In the plot, Walton (an Arctic explorer) narrates the story through his letters. Victor Frankenstein is an idealistic Swiss student of natural philosophy who learns at university how to give life to inanimate matter. He gathers old body parts and constructs a human being, giving it life. The creature is huge and immensely powerful but loathsomely ugly and terrifying. Through studies of Goethe, Plutarch and Paradise Lost, he learns about human emotion, proving to be articulate and intelligent. However, he is lonely and miserable, turning upon his creator and murdering Frankenstein's friend and bride. Frankenstein follows the creature to the Arctic to destroy him but dies in pursuit, relating his tale to Walton. The monster, after articulating to Walton his self-abhorrence, disappears into the Arctic to end his own life.

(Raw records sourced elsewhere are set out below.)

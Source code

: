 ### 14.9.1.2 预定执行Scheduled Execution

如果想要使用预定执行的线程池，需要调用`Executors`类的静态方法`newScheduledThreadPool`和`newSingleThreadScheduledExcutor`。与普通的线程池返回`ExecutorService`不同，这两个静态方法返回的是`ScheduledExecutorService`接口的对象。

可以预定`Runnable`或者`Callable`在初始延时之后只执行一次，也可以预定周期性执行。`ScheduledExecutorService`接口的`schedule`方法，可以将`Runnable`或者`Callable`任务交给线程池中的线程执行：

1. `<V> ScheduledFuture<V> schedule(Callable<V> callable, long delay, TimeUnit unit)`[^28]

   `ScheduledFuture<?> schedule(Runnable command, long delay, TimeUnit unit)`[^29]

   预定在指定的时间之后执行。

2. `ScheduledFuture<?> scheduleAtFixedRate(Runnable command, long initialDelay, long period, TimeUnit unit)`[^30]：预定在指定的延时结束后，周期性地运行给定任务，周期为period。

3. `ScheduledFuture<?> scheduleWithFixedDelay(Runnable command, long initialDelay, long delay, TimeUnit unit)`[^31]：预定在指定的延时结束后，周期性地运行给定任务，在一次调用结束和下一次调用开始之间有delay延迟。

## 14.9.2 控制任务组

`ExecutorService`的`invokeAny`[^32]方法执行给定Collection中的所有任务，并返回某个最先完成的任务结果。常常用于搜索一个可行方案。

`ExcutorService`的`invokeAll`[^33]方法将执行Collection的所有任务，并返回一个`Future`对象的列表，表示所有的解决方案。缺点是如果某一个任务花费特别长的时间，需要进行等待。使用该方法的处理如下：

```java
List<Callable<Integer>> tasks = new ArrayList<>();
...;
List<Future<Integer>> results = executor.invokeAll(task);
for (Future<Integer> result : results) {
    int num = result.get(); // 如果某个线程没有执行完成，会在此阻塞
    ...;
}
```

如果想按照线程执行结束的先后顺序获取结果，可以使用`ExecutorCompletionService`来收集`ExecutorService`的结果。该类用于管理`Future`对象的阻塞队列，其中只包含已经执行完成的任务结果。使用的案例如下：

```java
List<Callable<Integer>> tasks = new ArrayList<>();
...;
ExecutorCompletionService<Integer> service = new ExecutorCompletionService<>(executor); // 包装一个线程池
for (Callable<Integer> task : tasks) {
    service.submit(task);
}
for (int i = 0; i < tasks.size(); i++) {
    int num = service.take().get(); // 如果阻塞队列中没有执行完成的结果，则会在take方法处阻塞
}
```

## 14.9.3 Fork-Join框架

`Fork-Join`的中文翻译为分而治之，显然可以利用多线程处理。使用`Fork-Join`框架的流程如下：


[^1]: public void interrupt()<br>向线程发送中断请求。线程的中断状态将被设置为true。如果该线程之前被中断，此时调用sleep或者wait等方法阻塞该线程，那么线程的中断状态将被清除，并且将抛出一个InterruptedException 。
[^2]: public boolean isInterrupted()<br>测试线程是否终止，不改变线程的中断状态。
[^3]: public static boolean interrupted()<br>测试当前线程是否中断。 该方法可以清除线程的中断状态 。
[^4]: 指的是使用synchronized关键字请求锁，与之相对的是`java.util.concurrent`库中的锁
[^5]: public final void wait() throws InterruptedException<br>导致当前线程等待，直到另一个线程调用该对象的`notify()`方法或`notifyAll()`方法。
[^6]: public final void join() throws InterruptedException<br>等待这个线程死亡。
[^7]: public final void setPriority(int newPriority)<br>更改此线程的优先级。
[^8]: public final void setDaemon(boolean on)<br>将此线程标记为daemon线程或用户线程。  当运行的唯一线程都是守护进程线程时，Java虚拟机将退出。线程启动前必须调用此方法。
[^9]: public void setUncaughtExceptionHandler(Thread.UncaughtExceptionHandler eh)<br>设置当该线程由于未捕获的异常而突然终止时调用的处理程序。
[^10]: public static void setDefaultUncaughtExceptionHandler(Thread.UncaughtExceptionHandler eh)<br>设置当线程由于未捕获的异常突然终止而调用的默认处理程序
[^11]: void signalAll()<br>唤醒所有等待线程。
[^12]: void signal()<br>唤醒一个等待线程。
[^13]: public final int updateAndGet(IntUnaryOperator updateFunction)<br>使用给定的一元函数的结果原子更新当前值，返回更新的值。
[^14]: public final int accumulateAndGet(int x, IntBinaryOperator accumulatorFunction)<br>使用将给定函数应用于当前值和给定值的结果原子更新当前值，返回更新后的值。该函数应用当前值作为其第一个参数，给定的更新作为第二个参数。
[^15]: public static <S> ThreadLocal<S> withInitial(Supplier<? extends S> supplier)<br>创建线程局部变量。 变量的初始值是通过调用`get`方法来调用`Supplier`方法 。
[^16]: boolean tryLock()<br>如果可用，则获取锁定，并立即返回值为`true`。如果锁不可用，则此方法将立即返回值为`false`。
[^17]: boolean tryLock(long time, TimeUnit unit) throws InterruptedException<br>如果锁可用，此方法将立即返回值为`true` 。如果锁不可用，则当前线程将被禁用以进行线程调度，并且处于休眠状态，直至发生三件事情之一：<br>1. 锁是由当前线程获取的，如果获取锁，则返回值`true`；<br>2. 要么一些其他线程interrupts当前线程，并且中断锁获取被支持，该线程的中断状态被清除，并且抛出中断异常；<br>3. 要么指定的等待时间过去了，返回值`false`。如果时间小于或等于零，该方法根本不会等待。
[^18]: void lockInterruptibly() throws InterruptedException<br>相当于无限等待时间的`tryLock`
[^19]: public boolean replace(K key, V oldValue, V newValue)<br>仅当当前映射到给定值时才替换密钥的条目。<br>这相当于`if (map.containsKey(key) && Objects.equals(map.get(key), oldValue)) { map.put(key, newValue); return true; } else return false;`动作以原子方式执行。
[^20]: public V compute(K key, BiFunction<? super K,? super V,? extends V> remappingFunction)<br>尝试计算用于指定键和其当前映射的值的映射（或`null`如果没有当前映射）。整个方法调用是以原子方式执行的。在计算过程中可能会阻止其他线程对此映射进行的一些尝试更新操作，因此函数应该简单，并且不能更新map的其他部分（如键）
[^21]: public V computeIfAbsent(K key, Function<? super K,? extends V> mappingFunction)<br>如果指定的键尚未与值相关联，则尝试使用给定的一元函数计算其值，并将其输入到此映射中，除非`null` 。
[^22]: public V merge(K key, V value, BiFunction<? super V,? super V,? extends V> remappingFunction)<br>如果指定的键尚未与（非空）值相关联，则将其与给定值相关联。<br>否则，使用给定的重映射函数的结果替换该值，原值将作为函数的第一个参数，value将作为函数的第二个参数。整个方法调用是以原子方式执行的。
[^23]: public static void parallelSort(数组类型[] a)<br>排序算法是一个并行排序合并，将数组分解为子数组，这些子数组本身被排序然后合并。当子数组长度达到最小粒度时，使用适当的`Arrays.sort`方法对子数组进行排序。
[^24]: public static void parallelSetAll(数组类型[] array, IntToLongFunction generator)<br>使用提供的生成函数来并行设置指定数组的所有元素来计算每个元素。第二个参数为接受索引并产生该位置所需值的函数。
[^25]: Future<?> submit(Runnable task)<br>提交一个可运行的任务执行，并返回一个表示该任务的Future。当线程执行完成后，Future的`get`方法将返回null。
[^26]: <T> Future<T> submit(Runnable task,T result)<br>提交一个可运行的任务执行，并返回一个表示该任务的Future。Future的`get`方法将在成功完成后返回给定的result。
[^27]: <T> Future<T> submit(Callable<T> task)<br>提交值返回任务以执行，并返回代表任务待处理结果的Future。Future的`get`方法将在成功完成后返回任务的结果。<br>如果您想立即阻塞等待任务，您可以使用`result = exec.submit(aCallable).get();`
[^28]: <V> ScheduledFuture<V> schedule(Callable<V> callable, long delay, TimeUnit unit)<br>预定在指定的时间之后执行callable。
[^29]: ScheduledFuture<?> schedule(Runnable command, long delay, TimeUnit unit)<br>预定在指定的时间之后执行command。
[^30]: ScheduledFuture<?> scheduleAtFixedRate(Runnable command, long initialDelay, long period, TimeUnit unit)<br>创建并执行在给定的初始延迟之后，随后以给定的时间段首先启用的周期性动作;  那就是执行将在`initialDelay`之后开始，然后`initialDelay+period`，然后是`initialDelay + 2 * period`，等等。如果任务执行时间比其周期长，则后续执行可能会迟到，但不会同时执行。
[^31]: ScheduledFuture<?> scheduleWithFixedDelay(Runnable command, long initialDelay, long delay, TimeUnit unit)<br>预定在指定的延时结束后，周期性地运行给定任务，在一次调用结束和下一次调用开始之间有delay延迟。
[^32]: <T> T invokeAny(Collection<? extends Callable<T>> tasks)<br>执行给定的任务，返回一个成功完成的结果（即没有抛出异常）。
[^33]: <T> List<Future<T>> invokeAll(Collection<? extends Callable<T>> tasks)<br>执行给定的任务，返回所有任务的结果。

Frankenstein is not a supernatural tale as such since the monster's creation is described in rational scientific terms, thus making the novel the first work of science fiction. It can be read as Romantic response to the dramatic changes of the Industrial Revolution, a cautionary tale of the dehumanising effects of technology. Nature is portrayed in Frankenstein  as passive and feminine, something that can be penetrated and understood by the man of reason and science. The scientist usurps the role of God to take power over nature with devastating results, creating a monster that nobody can control. Frankenstein is a character with literary precedents in Faust and Prometheus both figures of intellect and overwhelming ambition who end up destroying themselves and all they love in its pursuit.

The novel has been examined by a multitude of literary critics. Psychoanalytic readings emphasise Frankenstein's issues with women, particularly his dead mother. These readings also suggest that the monster may be the emobodiment of Frankenstein's unconscious murderous desires. Marxist readings suggest that Frankenstein is a representative of the alliance of science and capitalism that generated the Industrial Revolution. The monster in this reading is the working class, who have been created by the owners of factories but then abandoned by them. The monster, in turning on his creator, serves as a warning of the consequences of unfettered, irresponsible capitalism and its thoughtless creation of a new 'race' of people.

Frankenstein has become an icon of popular with fifty films based on the story, most notably starring Boris Karloff and later an adaptation directed by Kenneth Branagh, Mary Shelley's Frankenstein (1994).